Re-key sops recipients (e.g. cc-ci host re-provisioned → new host age key): add the new age1… to /.sops.yaml, sops updatekeys secrets/secrets.yaml (run from the build host, which holds the master identity), commit. The master recovery key lets you re-encrypt even if the host key is lost.

Class B — recipe app secrets (the harness generates per run; NEVER a blocker)
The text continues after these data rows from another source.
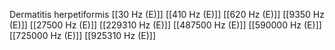 Dermatitis herpetiformis
[[30 Hz (E)]]
[[410 Hz (E)]]
[[620 Hz (E)]]
[[9350 Hz (E)]]
[[27500 Hz (E)]]
[[229310 Hz (E)]]
[[487500 Hz (E)]]
[[590000 Hz (E)]]
[[725000 Hz (E)]]
[[925310 Hz (E)]]
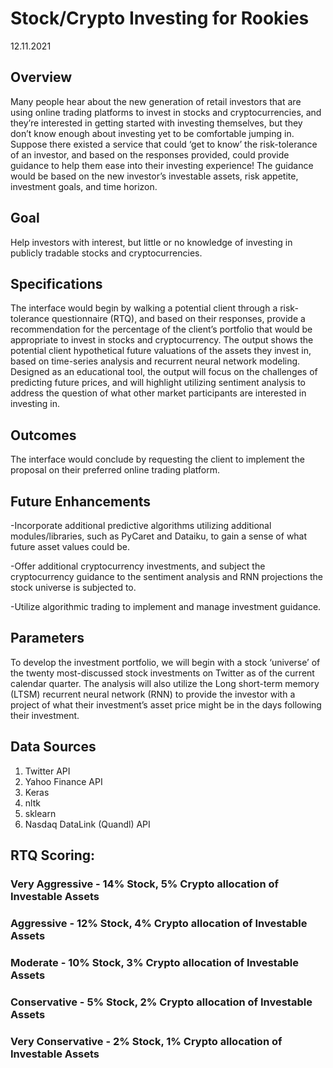 # Stock/Crypto Investing for Rookies

12.11.2021

## Overview
Many people hear about the new generation of retail investors that are using online trading platforms to invest in stocks and cryptocurrencies, and they’re interested in getting started with investing themselves, but they don’t know enough about investing yet to be comfortable jumping in. Suppose there existed a service that could ‘get to know’ the risk-tolerance of an investor, and based on the responses provided, could provide guidance to help them ease into their investing experience! The guidance would be based on the new investor’s investable assets, risk appetite, investment goals, and time horizon.

## Goal

Help investors with interest, but little or no knowledge of investing in publicly tradable stocks and cryptocurrencies.

## Specifications

The interface would begin by walking a potential client through a risk-tolerance questionnaire (RTQ), and based on their responses, provide a recommendation for the percentage of the client’s portfolio that would be appropriate to invest in stocks and cryptocurrency. The output shows the potential client hypothetical future valuations of the assets they invest in, based on time-series analysis and recurrent neural network modeling.
Designed as an educational tool, the output will focus on the challenges of predicting future prices, and will highlight utilizing sentiment analysis to address the question of what other market participants are interested in investing in.

## Outcomes

The interface would conclude by requesting the client to implement the proposal on their preferred online trading platform.

## Future Enhancements

-Incorporate additional predictive algorithms utilizing additional modules/libraries, such as PyCaret and Dataiku, to gain a sense of what future asset values could be.

-Offer additional cryptocurrency investments, and subject the cryptocurrency guidance to the sentiment analysis and RNN projections the stock universe is subjected to.

-Utilize algorithmic trading to implement and manage investment guidance.

## Parameters

To develop the investment portfolio, we will begin with a stock ‘universe’ of the twenty most-discussed stock investments on Twitter as of the current calendar quarter. The analysis will also utilize the Long short-term memory (LTSM) recurrent neural network (RNN) to provide the investor with a project of what their investment’s asset price might be in the days following their investment.

## Data Sources

1. Twitter API
2. Yahoo Finance API
3. Keras
4. nltk
5. sklearn
6. Nasdaq DataLink (Quandl) API

## RTQ Scoring:

### Very Aggressive - 14% Stock, 5% Crypto allocation of Investable Assets
### Aggressive - 12% Stock, 4% Crypto allocation of Investable Assets
### Moderate - 10% Stock, 3% Crypto allocation of Investable Assets
### Conservative - 5% Stock, 2% Crypto allocation of Investable Assets
### Very Conservative - 2% Stock, 1% Crypto allocation of Investable Assets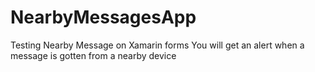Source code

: # NearbyMessagesApp
Testing Nearby Message on Xamarin forms
You will get an alert when a message is gotten from a nearby device
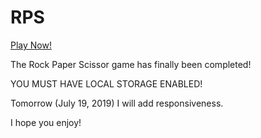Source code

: # RPS

[Play Now!](https://heathbanner.github.io/RPS/)

The Rock Paper Scissor game has finally been completed!

YOU MUST HAVE LOCAL STORAGE ENABLED!

Tomorrow (July 19, 2019) I will add responsiveness.

I hope you enjoy!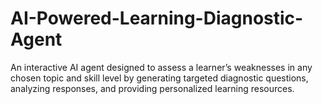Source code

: # AI-Powered-Learning-Diagnostic-Agent
An interactive AI agent designed to assess a learner’s weaknesses in any chosen topic and skill level by generating targeted diagnostic questions, analyzing responses, and providing personalized learning resources.
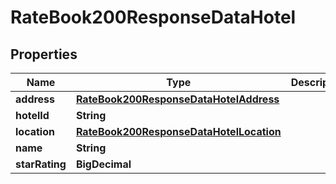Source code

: 

# RateBook200ResponseDataHotel


## Properties

| Name | Type | Description | Notes |
|------------ | ------------- | ------------- | -------------|
|**address** | [**RateBook200ResponseDataHotelAddress**](RateBook200ResponseDataHotelAddress.md) |  |  [optional] |
|**hotelId** | **String** |  |  [optional] |
|**location** | [**RateBook200ResponseDataHotelLocation**](RateBook200ResponseDataHotelLocation.md) |  |  [optional] |
|**name** | **String** |  |  [optional] |
|**starRating** | **BigDecimal** |  |  [optional] |



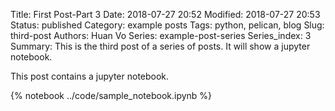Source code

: Title: First Post-Part 3
Date: 2018-07-27 20:52
Modified: 2018-07-27 20:53
Status: published
Category: example posts
Tags: python, pelican, blog
Slug: third-post
Authors: Huan Vo
Series: example-post-series
Series_index: 3
Summary: This is the third post of a series of posts. It will show a jupyter notebook.

This post contains a jupyter notebook.

{% notebook ../code/sample_notebook.ipynb %}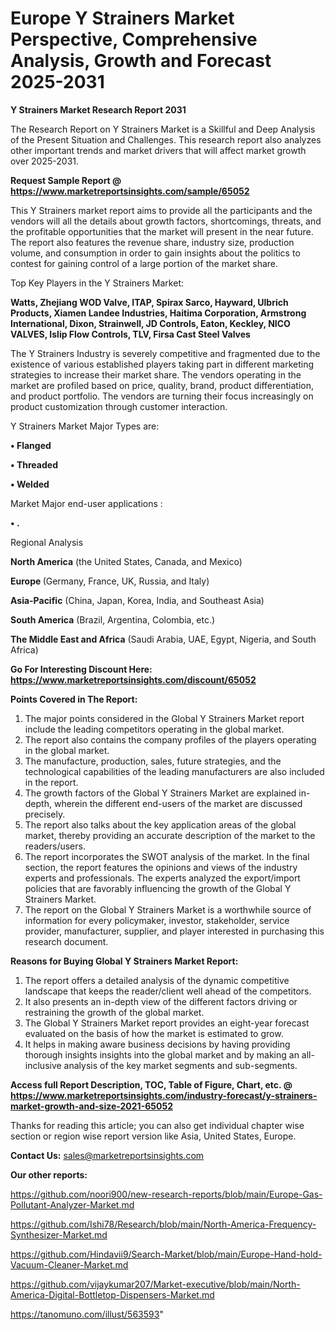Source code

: # Europe Y Strainers Market Perspective, Comprehensive Analysis, Growth and Forecast 2025-2031

<strong>Y Strainers Market Research Report 2031</strong>

The Research Report on Y Strainers Market is a Skillful and Deep Analysis of the Present Situation and Challenges. This research report also analyzes other important trends and market drivers that will affect market growth over 2025-2031.

<strong>Request Sample Report @ <a href=https://www.marketreportsinsights.com/sample/65052>https://www.marketreportsinsights.com/sample/65052</a></strong>

This Y Strainers market report aims to provide all the participants and the vendors will all the details about growth factors, shortcomings, threats, and the profitable opportunities that the market will present in the near future. The report also features the revenue share, industry size, production volume, and consumption in order to gain insights about the politics to contest for gaining control of a large portion of the market share.

Top Key Players in the Y Strainers Market:

<strong>Watts, Zhejiang WOD Valve, ITAP, Spirax Sarco, Hayward, Ulbrich Products, Xiamen Landee Industries, Haitima Corporation, Armstrong International, Dixon, Strainwell, JD Controls, Eaton, Keckley, NICO VALVES, Islip Flow Controls, TLV, Firsa Cast Steel Valves</strong>

The Y Strainers Industry is severely competitive and fragmented due to the existence of various established players taking part in different marketing strategies to increase their market share. The vendors operating in the market are profiled based on price, quality, brand, product differentiation, and product portfolio. The vendors are turning their focus increasingly on product customization through customer interaction.

Y Strainers Market Major Types are:

<strong>• Flanged

• Threaded

• Welded</strong>

Market Major end-user applications :

<strong>• .</strong>

Regional Analysis

</u><strong><b>North America</b></strong> (the United States, Canada, and Mexico)

<strong><b>Europe </b></strong>(Germany, France, UK, Russia, and Italy)

<strong><b>Asia-Pacific</b></strong> (China, Japan, Korea, India, and Southeast Asia)

<strong><b>South America</b></strong> (Brazil, Argentina, Colombia, etc.)

<strong><b>The Middle East and Africa</b></strong> (Saudi Arabia, UAE, Egypt, Nigeria, and South Africa)

<strong>Go For Interesting Discount Here: <a href=https://www.marketreportsinsights.com/discount/65052>https://www.marketreportsinsights.com/discount/65052</a></strong>

<strong>Points Covered in The Report:</strong>
<ol>
  <li>The major points considered in the Global Y Strainers Market report include the leading competitors operating in the global market.</li>
  <li>The report also contains the company profiles of the players operating in the global market.</li>
  <li>The manufacture, production, sales, future strategies, and the technological capabilities of the leading manufacturers are also included in the report.</li>
  <li>The growth factors of the Global Y Strainers Market are explained in-depth, wherein the different end-users of the market are discussed precisely.</li>
  <li>The report also talks about the key application areas of the global market, thereby providing an accurate description of the market to the readers/users.</li>
  <li>The report incorporates the SWOT analysis of the market. In the final section, the report features the opinions and views of the industry experts and professionals. The experts analyzed the export/import policies that are favorably influencing the growth of the Global Y Strainers Market.</li>
  <li>The report on the Global Y Strainers Market is a worthwhile source of information for every policymaker, investor, stakeholder, service provider, manufacturer, supplier, and player interested in purchasing this research document.</li>
</ol>
<strong>Reasons for Buying Global Y Strainers Market Report:</strong>

<ol>
  <li>The report offers a detailed analysis of the dynamic competitive landscape that keeps the reader/client well ahead of the competitors.</li>
  <li>It also presents an in-depth view of the different factors driving or restraining the growth of the global market.</li>
  <li>The Global Y Strainers Market report provides an eight-year forecast evaluated on the basis of how the market is estimated to grow.</li>
  <li>It helps in making aware business decisions by having providing thorough insights insights into the global market and by making an all-inclusive analysis of the key market segments and sub-segments.</li>
</ol>
<strong>Access full Report Description, TOC, Table of Figure, Chart, etc. @ <a href=https://www.marketreportsinsights.com/industry-forecast/y-strainers-market-growth-and-size-2021-65052>https://www.marketreportsinsights.com/industry-forecast/y-strainers-market-growth-and-size-2021-65052</a></strong>


Thanks for reading this article; you can also get individual chapter wise section or region wise report version like Asia, United States, Europe.

<strong>Contact Us:</strong>
sales@marketreportsinsights.com

<strong>Our other reports:</strong>

<a href=https://github.com/noori900/new-research-reports/blob/main/Europe-Gas-Pollutant-Analyzer-Market.md>https://github.com/noori900/new-research-reports/blob/main/Europe-Gas-Pollutant-Analyzer-Market.md</a>

<a href=https://github.com/Ishi78/Research/blob/main/North-America-Frequency-Synthesizer-Market.md>https://github.com/Ishi78/Research/blob/main/North-America-Frequency-Synthesizer-Market.md</a>

<a href=https://github.com/Hindavii9/Search-Market/blob/main/Europe-Hand-hold-Vacuum-Cleaner-Market.md>https://github.com/Hindavii9/Search-Market/blob/main/Europe-Hand-hold-Vacuum-Cleaner-Market.md</a>

<a href=https://github.com/vijaykumar207/Market-executive/blob/main/North-America-Digital-Bottletop-Dispensers-Market.md>https://github.com/vijaykumar207/Market-executive/blob/main/North-America-Digital-Bottletop-Dispensers-Market.md</a>

<a href=https://tanomuno.com/illust/563593>https://tanomuno.com/illust/563593</a>"
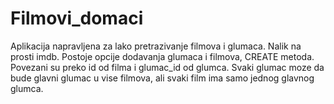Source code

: # Filmovi_domaci
Aplikacija napravljena za lako pretrazivanje filmova i glumaca. Nalik na prosti imdb.
Postoje opcije dodavanja glumaca i filmova, CREATE metoda.
Povezani su preko id od filma i glumac_id od glumca.
Svaki glumac moze da bude glavni glumac u vise filmova, ali svaki film ima samo jednog glavnog glumca.
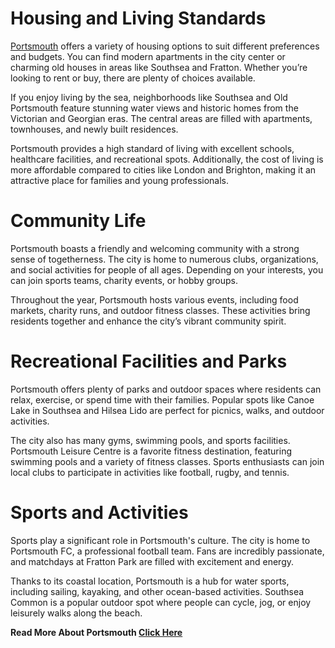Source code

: # Housing and Living Standards  

[Portsmouth](https://portsmouth.pro/) offers a variety of housing options to suit different preferences and budgets. You can find modern apartments in the city center or charming old houses in areas like Southsea and Fratton. Whether you’re looking to rent or buy, there are plenty of choices available.

If you enjoy living by the sea, neighborhoods like Southsea and Old Portsmouth feature stunning water views and historic homes from the Victorian and Georgian eras. The central areas are filled with apartments, townhouses, and newly built residences.

Portsmouth provides a high standard of living with excellent schools, healthcare facilities, and recreational spots. Additionally, the cost of living is more affordable compared to cities like London and Brighton, making it an attractive place for families and young professionals.

# Community Life

Portsmouth boasts a friendly and welcoming community with a strong sense of togetherness. The city is home to numerous clubs, organizations, and social activities for people of all ages. Depending on your interests, you can join sports teams, charity events, or hobby groups.

Throughout the year, Portsmouth hosts various events, including food markets, charity runs, and outdoor fitness classes. These activities bring residents together and enhance the city’s vibrant community spirit.

# Recreational Facilities and Parks

Portsmouth offers plenty of parks and outdoor spaces where residents can relax, exercise, or spend time with their families. Popular spots like Canoe Lake in Southsea and Hilsea Lido are perfect for picnics, walks, and outdoor activities.

The city also has many gyms, swimming pools, and sports facilities. Portsmouth Leisure Centre is a favorite fitness destination, featuring swimming pools and a variety of fitness classes. Sports enthusiasts can join local clubs to participate in activities like football, rugby, and tennis.

# Sports and Activities

Sports play a significant role in Portsmouth's culture. The city is home to Portsmouth FC, a professional football team. Fans are incredibly passionate, and matchdays at Fratton Park are filled with excitement and energy.

Thanks to its coastal location, Portsmouth is a hub for water sports, including sailing, kayaking, and other ocean-based activities. Southsea Common is a popular outdoor spot where people can cycle, jog, or enjoy leisurely walks along the beach.

**Read More About Portsmouth [Click Here](http://Portsmouth.pro)**
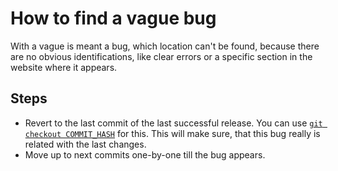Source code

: # How to find a vague bug

With a vague is meant a bug, which location can't be found, because there are no obvious identifications, like clear errors or a specific section in the website where it appears.


## Steps

* Revert to the last commit of the last successful release. You can use [`git checkout COMMIT_HASH`](https://github.com/janis-rullis/dev/blob/master/git/Git-commit-history.md#revert-to-a-specific-commit) for this. This will make sure, that this bug really is related with the last changes.
* Move up to next commits one-by-one till the bug appears.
  • Generated at install: abra app secret generate <app> --all (+ any deterministic test fixtures the harness chooses) when the recipe deploys.
  • Persisted for the run: the same generated values survive install → upgrade → backup/restore because abra/swarm holds them keyed by the per-run app name (<recipe[:4]>-<6hex>); the harness re-reads them between stages. Concurrent runs are isolated by the unique per-run app name (and MAX_TESTS=1 means no concurrency anyway).
  • Destroyed at teardown: the same teardown that removes the app/volumes runs abra app secret remove <app> --all (+ docker-secret cleanup by stack name as a fallback). Nothing generated for a run outlives it.

No-plaintext guarantees

  • Secrets are referenced by /run/secrets/<name> path or read inline (e.g. PGPASSWORD=$(cat /run/secrets/…) inside the app container), never printed by the harness.
  • abra does not echo generated secret values; reconciles redirect secret-generate stdout to /dev/null.
  • The results dashboard renders run status only (no log bodies); per-run logs live in Drone's UI.
  • Adversary leak test: greps published Drone logs + the dashboard for the known infra-secret values and any generated app password → must be zero. (Baseline + recipe-CI log scans: clean.)